Après sa démission fracassante du Conseil supérieur de la magistrature en février 2017, le juge Ibrahima Hamidou Dème tourne le dos à son corps. Dans une lettre dont ‘’EnQuête’’ détient copie, le désormais ex-magistrat dit avoir ‘’démissionné d’une magistrature qui a démissionné’’.
Le 1er février 2017, il démissionnait avec fracas du Conseil supérieur de la magistrature (Csm) pour dénoncer l’instrumentalisation de cette institution par l’Exécutif. Un peu plus d’an après, le magistrat Ibrahima Hamidou Dème divorce définitivement d’avec son corps.

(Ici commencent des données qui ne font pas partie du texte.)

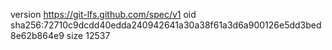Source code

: version https://git-lfs.github.com/spec/v1
oid sha256:72710c9dcdd40edda240942641a30a38f61a3d6a900126e5dd3bed8e62b864e9
size 12537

Car les maux qu’il dénonçait persistent toujours, s’ils n’ont pas empiré, d’après les raisons qu’il a avancées dans une lettre pour justifier sa démission.
Dans cette correspondance, le désormais ex-magistrat explique que depuis sa démission du Csm, ‘’la magistrature est de plus en plus fragilisée, voire malmenée de l’intérieur comme de l’extérieur. Il en est résulté une crise sans précédent de la justice qui a perdu sa crédibilité et son autorité’’. D’après son constat, la magistrature ‘’ne joue plus son rôle de gardienne des libertés individuelles, de régulateur social et d’équilibre des pouvoirs’’.
Face à ce sombre tableau, l’ancien substitut général à la Cour d’appel de Dakar dit qu’il ‘’démissionne d’une magistrature qui a démissionné’’.
Toutefois, il explique que cette démission n’est pas une renonciation à son combat pour l’indépendance de la justice. ‘’Je ne capitule point, car je resterai indéfectiblement attaché au combat pour l’indépendance de la justice, indispensable pour la survie de notre nation et de notre démocratie’’, promet M. Dème, convaincu que ‘’ce combat ne saurait, en effet, être celui des seuls magistrats’’.
Revenant sur les critiques qu’il reproche à Dame justice, le démissionnaire pointe du doigt le chef de l’Etat. ‘’Le naufrage de la justice, c’est non seulement un manquement du président de la République à son obligation constitutionnelle de garantir l’indépendance de cette institution’’, dit-il. D’autre part, il indexe ‘’la responsabilité d’une importante partie de la hiérarchie judiciaire qui a distillé dans le corps une culture de soumission qui a progressivement remplacé une longue culture d’honneur, de dignité et d’indépendance’’.
Le sévère réquisitoire de l’ex-parquetier
Dans sa lettre, l’ex-parquetier, libéré du poids de l’obligation de réserve, n’a pas fait que le diagnostic de son ancien corps. Il dresse aussi un sévère réquisitoire sur le Sénégal, car il estime ‘’qu’au-delà de la justice, c’est tout le pays qui est en détresse’’. ‘’Les Sénégalais sont fatigués’’, écrit-il avant d’ajouter qu’’’aucun secteur de l’économie nationale n’est actuellement épargné par la précarité’’.
Très critique sur la marche du pays, il juge que ‘’les Sénégalais sont écrasés par le coût élevé de la vie, le chômage chronique et sont obligés de subir l’insécurité, l’indiscipline, la corruption et l’insalubrité’’.
Au demeurant, Ibrahima Dème dénonce une crise morale. Celle-ci fait que ‘’nos valeurs cardinales de dignité, d’honneur, de probité et de loyauté sont presque abandonnées au détriment du reniement, du non-respect de la parole donnée, de la trahison, du mensonge, etc., qui sont cultivés par les plus hautes autorités et ce, dans la plus grande indifférence’’.
Au banc des accusés, l’ancien maître des poursuites met les fonctionnaires qui, accuse-t-il, ‘’étaient jadis fiers et jaloux de leurs valeurs de neutralité, de désintéressement et soucieux de l’intérêt général (et qui) sont désormais contraints d’adopter une honteuse posture partisane et politicienne qui est la seule permettant d’accéder ou de conserver des postes de responsabilité’’. Même le régime en place n’échappe pas aux critiques de l’ex-parquetier. ‘’En lieu et place d’une gestion transparente, sobre et vertueuse promise, on constate une gouvernance folklorique, clientéliste, népotiste, gabégique et laxiste’’, fulmine-t-il.
La classe politique également en a pris pour son grade, car coupable, de l’avis de M. Dème, ‘’de la décadence de notre société’’. Outre la classe politique, il estime également que les citoyens ont une part de responsabilité dans cette déliquescence de notre société, à cause de leur silence coupable.
Au regard de cette situation décrite, Ibrahima Hamidou Dème invite à un sursaut, car ‘’nous méritons mieux que notre médiocre sort’’. ‘’Nous devons impérativement reprendre notre destin en main, en étant convaincus que notre patriotisme sincère vaincra sans doute les calculs et manœuvres des politiciens professionnels’’, lance-t-il.